-- Opening Marker --
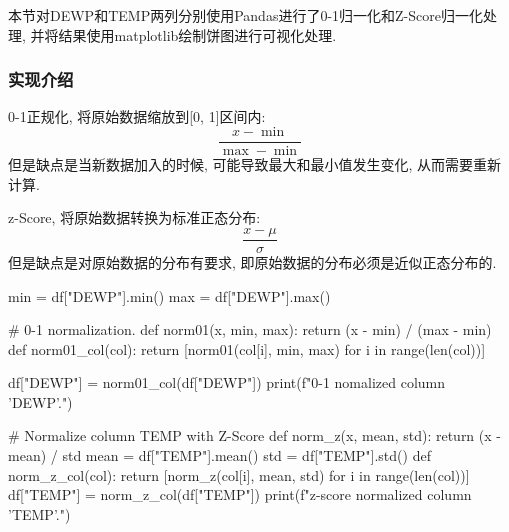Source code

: 本节对DEWP和TEMP两列分别使用Pandas进行了0-1归一化和Z-Score归一化处理,
并将结果使用matplotlib绘制饼图进行可视化处理.

\subsubsection{实现介绍}
0-1正规化, 将原始数据缩放到[0, 1]区间内:
\begin{equation}
    \frac{x-\min}{\max - \min}
\end{equation}
但是缺点是当新数据加入的时候, 可能导致最大和最小值发生变化, 从而需要重新计算.

z-Score, 将原始数据转换为标准正态分布:
\begin{equation}
    \frac{x-\mu}{\sigma}
\end{equation}
但是缺点是对原始数据的分布有要求, 即原始数据的分布必须是近似正态分布的.

\begin{python}
    min = df["DEWP"].min()
    max = df["DEWP"].max()

    # 0-1 normalization.
    def norm01(x, min, max): return (x - min) / (max - min)
    def norm01_col(col): return [norm01(col[i], min, max) for i in
                                 range(len(col))]

    df["DEWP"] = norm01_col(df["DEWP"])
    print(f"0-1 nomalized column 'DEWP'.")

    # Normalize column TEMP with Z-Score
    def norm_z(x, mean, std): return (x - mean) / std
    mean = df["TEMP"].mean()
    std = df["TEMP"].std()
    def norm_z_col(col): return [norm_z(col[i], mean, std) for i in
                                 range(len(col))]
    df["TEMP"] = norm_z_col(df["TEMP"])
    print(f"z-score normalized column 'TEMP'.") 
\end{python}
-- Closing Marker --
● **Task prompt**
Only one number is expected: the count of lines above that contain the string "mean".

● **Output for this task**
3